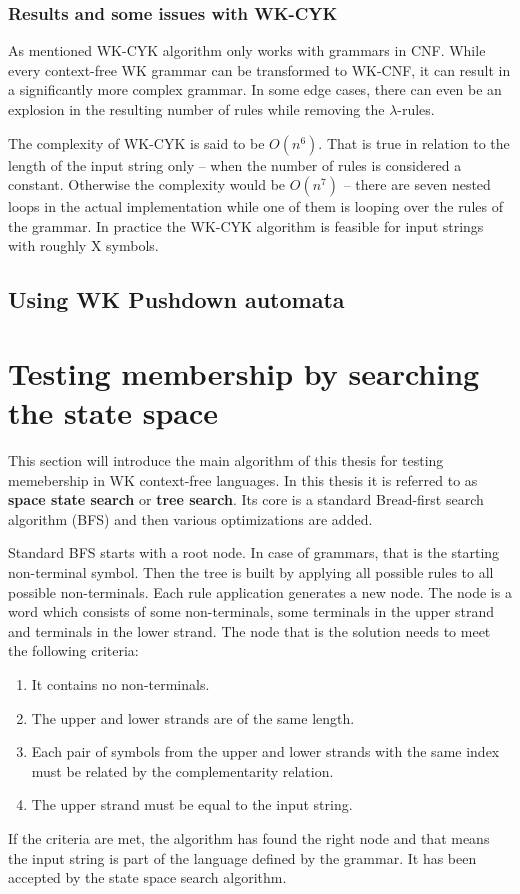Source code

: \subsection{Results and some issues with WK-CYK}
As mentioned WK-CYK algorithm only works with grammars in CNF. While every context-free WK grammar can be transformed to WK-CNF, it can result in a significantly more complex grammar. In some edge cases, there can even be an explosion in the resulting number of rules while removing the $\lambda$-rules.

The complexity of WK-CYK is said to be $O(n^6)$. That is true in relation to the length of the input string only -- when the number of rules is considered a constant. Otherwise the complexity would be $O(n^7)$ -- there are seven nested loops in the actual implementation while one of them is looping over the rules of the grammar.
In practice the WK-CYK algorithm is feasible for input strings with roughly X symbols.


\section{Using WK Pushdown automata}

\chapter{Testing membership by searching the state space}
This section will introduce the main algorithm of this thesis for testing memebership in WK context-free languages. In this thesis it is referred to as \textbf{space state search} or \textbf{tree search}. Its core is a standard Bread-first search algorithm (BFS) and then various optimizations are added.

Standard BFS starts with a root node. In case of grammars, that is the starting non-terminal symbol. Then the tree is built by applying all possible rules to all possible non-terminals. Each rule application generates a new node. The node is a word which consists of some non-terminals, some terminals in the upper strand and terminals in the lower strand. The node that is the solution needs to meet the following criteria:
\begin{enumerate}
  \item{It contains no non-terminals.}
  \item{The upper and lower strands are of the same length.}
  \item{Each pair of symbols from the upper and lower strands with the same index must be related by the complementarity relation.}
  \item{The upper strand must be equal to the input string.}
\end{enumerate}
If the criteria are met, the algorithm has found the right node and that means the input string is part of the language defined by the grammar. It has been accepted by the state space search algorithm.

_Exercise:_
Each line from the first line of the material above through the line containing "and some issues" is to be reproduced exactly, with both ends kept and pictures left out.

_Worked solution:_
Source code

: \subsection{Results and some issues with WK-CYK}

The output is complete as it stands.